Within the entries below, find the portion that opens with the line containing "70.2\% & 70.2\% \\" and closes with the line containing "100.0\% & 63.0\%". Retype that portion exactly and only.

== EXTRACTED ENTRIES

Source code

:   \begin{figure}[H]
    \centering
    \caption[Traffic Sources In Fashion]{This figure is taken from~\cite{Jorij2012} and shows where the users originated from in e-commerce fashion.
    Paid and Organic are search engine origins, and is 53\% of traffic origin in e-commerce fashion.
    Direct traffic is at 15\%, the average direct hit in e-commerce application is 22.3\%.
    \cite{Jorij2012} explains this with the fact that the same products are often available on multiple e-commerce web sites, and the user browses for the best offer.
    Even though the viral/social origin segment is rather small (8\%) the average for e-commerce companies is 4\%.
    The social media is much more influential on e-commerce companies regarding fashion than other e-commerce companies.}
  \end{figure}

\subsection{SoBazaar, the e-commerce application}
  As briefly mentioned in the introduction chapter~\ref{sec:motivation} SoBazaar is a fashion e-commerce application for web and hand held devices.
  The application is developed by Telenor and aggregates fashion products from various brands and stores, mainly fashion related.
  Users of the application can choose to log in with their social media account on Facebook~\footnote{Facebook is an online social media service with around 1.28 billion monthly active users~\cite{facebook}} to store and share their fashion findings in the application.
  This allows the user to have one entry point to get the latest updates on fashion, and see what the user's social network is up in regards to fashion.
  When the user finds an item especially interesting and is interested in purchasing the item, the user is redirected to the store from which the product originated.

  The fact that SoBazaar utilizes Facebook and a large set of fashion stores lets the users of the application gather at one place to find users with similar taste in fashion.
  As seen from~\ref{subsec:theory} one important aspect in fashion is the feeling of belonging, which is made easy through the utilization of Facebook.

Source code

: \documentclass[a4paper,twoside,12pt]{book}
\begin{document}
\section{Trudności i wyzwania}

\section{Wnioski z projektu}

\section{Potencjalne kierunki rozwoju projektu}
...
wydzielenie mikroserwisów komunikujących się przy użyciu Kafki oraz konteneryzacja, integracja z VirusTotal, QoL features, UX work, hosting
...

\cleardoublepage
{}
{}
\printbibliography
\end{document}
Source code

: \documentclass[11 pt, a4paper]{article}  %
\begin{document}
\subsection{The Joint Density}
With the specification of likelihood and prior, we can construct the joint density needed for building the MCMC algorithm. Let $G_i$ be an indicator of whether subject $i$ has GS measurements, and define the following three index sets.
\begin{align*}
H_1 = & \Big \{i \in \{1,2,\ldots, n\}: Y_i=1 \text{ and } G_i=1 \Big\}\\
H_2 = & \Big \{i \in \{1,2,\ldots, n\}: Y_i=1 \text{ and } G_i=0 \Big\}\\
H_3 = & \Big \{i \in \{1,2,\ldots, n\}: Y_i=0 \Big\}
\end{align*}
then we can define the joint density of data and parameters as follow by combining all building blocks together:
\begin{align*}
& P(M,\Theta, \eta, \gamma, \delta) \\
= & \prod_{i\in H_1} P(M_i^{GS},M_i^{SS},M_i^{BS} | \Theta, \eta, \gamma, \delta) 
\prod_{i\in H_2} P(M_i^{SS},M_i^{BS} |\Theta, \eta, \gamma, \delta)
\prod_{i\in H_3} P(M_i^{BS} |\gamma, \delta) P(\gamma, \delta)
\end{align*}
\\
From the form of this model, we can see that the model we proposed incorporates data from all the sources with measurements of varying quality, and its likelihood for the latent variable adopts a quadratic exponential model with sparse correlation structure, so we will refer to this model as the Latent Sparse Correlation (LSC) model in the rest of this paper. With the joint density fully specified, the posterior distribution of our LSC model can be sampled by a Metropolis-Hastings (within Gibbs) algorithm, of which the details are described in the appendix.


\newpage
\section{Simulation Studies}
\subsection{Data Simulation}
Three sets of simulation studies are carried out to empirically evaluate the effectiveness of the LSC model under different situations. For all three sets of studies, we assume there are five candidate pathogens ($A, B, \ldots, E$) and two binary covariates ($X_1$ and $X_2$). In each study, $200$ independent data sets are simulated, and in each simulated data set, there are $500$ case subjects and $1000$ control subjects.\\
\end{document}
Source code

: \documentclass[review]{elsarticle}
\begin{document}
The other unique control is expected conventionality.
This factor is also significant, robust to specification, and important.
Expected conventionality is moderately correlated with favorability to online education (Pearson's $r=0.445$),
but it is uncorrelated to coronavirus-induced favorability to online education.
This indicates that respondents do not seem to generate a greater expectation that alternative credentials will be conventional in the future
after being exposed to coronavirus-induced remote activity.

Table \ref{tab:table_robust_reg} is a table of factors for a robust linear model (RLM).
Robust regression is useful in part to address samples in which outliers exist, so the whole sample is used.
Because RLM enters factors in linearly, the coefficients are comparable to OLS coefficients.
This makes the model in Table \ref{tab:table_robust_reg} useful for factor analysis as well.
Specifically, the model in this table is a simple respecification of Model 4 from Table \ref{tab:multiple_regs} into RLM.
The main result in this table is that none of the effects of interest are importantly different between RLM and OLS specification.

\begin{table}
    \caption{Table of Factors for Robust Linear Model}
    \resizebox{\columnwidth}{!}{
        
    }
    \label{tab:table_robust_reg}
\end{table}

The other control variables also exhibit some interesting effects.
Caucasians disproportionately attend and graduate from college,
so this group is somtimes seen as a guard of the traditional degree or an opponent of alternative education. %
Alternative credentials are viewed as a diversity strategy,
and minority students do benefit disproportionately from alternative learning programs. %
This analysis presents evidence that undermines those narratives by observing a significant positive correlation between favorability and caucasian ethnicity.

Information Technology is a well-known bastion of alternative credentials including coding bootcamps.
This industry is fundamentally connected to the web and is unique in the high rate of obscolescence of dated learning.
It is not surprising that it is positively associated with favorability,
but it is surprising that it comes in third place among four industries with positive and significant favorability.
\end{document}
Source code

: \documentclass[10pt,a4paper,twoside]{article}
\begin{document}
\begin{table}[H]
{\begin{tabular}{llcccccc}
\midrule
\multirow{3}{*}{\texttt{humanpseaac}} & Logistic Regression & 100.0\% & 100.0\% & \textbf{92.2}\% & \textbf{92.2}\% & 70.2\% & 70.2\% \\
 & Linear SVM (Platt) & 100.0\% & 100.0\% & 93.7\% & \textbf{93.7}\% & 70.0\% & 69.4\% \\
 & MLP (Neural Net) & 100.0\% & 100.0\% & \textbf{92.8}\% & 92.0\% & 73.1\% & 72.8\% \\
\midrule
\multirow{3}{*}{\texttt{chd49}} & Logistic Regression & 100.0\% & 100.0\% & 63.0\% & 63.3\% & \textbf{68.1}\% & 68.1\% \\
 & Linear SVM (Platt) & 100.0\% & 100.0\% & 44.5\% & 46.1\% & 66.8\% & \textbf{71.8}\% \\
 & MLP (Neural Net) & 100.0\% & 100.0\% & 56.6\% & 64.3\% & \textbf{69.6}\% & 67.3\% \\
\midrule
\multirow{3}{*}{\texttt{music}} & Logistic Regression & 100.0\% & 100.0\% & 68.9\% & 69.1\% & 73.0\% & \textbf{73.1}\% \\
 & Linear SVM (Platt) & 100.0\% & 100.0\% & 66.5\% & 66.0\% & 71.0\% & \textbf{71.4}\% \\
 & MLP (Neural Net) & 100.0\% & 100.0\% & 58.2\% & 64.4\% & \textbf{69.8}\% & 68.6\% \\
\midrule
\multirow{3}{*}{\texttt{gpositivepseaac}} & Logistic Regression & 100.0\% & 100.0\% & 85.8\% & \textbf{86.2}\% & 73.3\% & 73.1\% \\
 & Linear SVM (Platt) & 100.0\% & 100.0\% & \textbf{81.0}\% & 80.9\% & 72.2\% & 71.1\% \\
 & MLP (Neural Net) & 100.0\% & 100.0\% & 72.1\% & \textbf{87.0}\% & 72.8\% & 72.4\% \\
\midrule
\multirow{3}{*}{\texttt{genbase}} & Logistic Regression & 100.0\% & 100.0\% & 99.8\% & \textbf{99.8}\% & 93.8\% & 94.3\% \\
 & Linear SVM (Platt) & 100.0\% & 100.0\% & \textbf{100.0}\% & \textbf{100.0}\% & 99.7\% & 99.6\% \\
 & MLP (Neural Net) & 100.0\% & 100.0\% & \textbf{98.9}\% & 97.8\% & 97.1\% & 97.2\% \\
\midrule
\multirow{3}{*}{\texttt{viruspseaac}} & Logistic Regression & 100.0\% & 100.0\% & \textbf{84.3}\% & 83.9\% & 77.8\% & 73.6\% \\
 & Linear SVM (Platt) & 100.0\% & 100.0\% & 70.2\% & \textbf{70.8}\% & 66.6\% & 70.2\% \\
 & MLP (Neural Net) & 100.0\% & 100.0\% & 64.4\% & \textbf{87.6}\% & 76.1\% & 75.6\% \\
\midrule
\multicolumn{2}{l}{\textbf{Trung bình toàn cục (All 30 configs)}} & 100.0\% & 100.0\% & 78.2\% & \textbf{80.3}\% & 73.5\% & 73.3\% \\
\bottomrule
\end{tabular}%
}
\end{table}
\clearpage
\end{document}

====

• _TASK SOLUTION_:
\multirow{3}{*}{\texttt{humanpseaac}} & Logistic Regression & 100.0\% & 100.0\% & \textbf{92.2}\% & \textbf{92.2}\% & 70.2\% & 70.2\% \\
 & Linear SVM (Platt) & 100.0\% & 100.0\% & 93.7\% & \textbf{93.7}\% & 70.0\% & 69.4\% \\
 & MLP (Neural Net) & 100.0\% & 100.0\% & \textbf{92.8}\% & 92.0\% & 73.1\% & 72.8\% \\
\midrule
\multirow{3}{*}{\texttt{chd49}} & Logistic Regression & 100.0\% & 100.0\% & 63.0\% & 63.3\% & \textbf{68.1}\% & 68.1\% \\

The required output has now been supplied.